[INPUT DATA]:
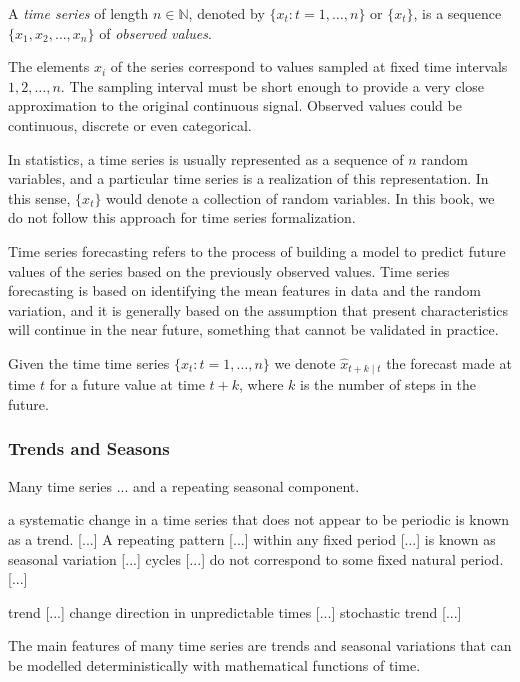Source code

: \begin{definition}
A \emph{time series} of length $n \in \mathbb{N}$, denoted by $\{ x_t : t=1, \ldots, n \}$ or $\{ x_t \}$, is a sequence $\{ x_1, x_2, \ldots, x_n \}$ of \emph{observed values}.
\end{definition}

The elements $x_i$ of the series correspond to values sampled at fixed time intervals $1, 2, \ldots, n$. The sampling interval must be short enough to provide a very close approximation to the original continuous signal. Observed values could be continuous, discrete or even categorical.

In statistics, a time series is usually represented as a sequence of $n$ random variables, and a particular time series is a realization of this representation. In this sense, $\{ x_t \}$ would denote a collection of random variables. In this book, we do not follow this approach for time series formalization.

Time series forecasting refers to the process of building a model to predict future values of the series based on the previously observed values. Time series forecasting is based on identifying the mean features in data and the random variation, and it is generally based on the assumption that present characteristics will continue in the near future, something that cannot be validated in practice.

\begin{notation}
Given the time time series $\{ x_t : t=1, \ldots, n \}$ we denote $\hat{x}_{t+k \mid t}$ the forecast made at time $t$ for a future value at time $t+k$, where $k$ is the number of steps in the future.
\end{notation}

\subsubsection{Trends and Seasons}

Many time series ... and a repeating seasonal component.

{\color{red} a systematic change in a time series that does not appear to be periodic is known as a trend. [...] A repeating pattern [...] within any fixed period [...] is known as seasonal variation [...] cycles [...] do not correspond to some fixed natural period. [...]}

{\color{red} trend [...] change direction in unpredictable times [...] stochastic trend [...]}

{\color{red} The main features of many time series are trends and seasonal variations that can be modelled deterministically with mathematical functions of time.}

[TASK]: Wherever "repeating" occurs in the entries above, copy the line it sits on.

[ANSWER AREA]:
Many time series ... and a repeating seasonal component.
{\color{red} a systematic change in a time series that does not appear to be periodic is known as a trend. [...] A repeating pattern [...] within any fixed period [...] is known as seasonal variation [...] cycles [...] do not correspond to some fixed natural period. [...]}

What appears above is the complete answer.